I have an LSTM model which I want to use for time forecasting. I have a class that extends pl.LightningDataModule
and in this class I am trying to create data loaders to train my model.
Class BTCPriceDataModule
class BTCPriceDataModule(pl.LightningDataModule):
def __init__(self, train_sequences, test_sequences, batch_size = 8):
super().__init__()
self.train_sequence = train_sequences
self.test_sequences = test_sequences
self.batch_size = batch_size
def setup(self, stage=None):
self.train_dataset = BTCDataset(self.train_sequence)
self.test_dataset = BTCDataset(self.test_sequences)

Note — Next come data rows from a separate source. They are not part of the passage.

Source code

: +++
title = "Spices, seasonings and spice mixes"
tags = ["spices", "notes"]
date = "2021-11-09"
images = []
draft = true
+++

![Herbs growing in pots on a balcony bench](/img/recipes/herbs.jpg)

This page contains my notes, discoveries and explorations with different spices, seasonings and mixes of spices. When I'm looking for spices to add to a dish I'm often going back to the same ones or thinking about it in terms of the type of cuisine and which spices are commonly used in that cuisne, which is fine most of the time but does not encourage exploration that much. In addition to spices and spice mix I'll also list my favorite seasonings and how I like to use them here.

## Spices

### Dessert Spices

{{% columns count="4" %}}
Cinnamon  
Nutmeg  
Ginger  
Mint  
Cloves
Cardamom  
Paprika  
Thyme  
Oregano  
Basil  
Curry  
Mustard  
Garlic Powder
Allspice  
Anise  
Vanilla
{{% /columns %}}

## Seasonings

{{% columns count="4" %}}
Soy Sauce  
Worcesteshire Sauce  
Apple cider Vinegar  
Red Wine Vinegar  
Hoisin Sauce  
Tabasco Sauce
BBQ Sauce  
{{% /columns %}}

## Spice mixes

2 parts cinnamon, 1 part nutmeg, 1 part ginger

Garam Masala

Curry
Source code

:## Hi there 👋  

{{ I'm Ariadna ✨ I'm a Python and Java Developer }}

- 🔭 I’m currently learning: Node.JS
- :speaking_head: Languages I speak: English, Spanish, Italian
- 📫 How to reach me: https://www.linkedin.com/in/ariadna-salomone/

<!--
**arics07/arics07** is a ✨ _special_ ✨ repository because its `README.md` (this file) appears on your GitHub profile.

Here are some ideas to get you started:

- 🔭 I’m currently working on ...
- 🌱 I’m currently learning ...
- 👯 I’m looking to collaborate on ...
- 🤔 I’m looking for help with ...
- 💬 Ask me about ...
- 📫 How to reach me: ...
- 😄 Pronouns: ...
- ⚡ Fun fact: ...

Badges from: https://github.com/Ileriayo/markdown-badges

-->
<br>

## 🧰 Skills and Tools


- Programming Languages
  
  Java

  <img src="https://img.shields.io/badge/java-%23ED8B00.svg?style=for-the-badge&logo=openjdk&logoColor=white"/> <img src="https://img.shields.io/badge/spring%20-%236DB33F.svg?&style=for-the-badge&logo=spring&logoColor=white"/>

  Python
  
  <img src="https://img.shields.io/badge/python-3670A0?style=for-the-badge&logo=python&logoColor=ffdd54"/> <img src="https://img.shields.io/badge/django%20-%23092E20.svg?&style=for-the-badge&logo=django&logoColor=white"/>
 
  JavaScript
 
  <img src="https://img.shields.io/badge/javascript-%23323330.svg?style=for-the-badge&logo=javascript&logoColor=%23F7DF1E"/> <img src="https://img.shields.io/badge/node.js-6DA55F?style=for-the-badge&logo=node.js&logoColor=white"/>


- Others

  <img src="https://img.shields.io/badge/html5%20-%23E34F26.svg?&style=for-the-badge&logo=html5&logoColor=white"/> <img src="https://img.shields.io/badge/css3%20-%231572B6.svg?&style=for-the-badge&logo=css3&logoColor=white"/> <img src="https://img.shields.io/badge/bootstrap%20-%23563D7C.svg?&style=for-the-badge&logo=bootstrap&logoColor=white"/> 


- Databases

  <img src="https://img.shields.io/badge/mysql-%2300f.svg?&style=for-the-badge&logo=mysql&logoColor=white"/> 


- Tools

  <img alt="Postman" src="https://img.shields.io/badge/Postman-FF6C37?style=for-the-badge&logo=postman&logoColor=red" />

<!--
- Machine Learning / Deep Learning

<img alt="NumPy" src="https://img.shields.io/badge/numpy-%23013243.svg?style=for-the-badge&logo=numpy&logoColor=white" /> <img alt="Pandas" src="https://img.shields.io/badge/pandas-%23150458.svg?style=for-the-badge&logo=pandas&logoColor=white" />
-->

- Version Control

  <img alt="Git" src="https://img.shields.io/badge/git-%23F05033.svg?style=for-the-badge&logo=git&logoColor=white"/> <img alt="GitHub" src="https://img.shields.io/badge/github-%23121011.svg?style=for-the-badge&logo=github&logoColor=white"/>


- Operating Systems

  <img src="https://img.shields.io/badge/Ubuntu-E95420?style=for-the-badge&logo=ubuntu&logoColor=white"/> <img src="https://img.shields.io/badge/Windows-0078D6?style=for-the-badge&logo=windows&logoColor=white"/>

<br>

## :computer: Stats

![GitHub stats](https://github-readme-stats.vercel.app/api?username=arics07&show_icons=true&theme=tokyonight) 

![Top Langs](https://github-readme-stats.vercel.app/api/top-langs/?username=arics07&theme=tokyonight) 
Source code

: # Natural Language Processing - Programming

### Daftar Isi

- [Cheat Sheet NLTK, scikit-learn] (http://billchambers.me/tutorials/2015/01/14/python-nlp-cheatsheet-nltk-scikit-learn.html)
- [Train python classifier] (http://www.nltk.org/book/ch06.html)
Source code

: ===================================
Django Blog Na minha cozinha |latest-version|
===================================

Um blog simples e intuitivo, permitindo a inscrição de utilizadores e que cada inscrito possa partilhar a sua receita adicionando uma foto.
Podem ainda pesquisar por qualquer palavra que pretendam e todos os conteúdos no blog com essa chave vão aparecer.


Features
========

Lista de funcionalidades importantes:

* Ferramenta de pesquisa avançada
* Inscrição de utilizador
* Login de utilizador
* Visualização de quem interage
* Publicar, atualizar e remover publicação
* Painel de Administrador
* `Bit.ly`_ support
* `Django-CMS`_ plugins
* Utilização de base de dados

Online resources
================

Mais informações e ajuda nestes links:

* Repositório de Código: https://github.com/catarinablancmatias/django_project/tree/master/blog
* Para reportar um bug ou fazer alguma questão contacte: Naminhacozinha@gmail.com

def train_dataloader(self):
print("coming here")
return DataLoader(
self.train_dataset,
batch_size = self.batch_size,
shuffle = False,
num_workers=2
)
def val_dataloader(self):
return DataLoader(
self.test_dataset,
batch_size=1,
shuffle=False,
num_workers=1
)
def test_dataloader(self):
return DataLoader(
self.test_dataset,
batch_size=1,
shuffle=False,
num_workers=1
)
Class BTCDataset
class BTCDataset(Dataset):
def __init__(self,sequences):
self.sequences = sequences
def __len__(self):
return len(self.sequences)
def __getitem__(self, idx):
sequence, label = self.sequences[idx]
return dict(
sequence=torch.Tensor(sequence.to_numpy()),
label = torch.tensor(label).float()
)
When I run trainer.fit()
my sanity check takes forever to complete so I started to debug my code to check if there is any problem while processing the data. When I pass my sequential data through the DataLoader it never is able to even finish one single loop. Example:
data_module = BTCPriceDataModule(train_sequences, test_sequences, batch_size=BATCH_SIZE)
data_module.setup()
for i in data_module.train_dataloader():
print(i['sequence'].shape)
print(i['label'].shape)
break
This loop never finishes. I think I gave it enough time and also reduced my dataset size but still it would not compile. len(data_module.train_dataloader())
is 1921 so I am pretty sure it is not very heavy on my CPU to take more than 5 minutes to run. How can I debug this problem? Or is there a solution for this?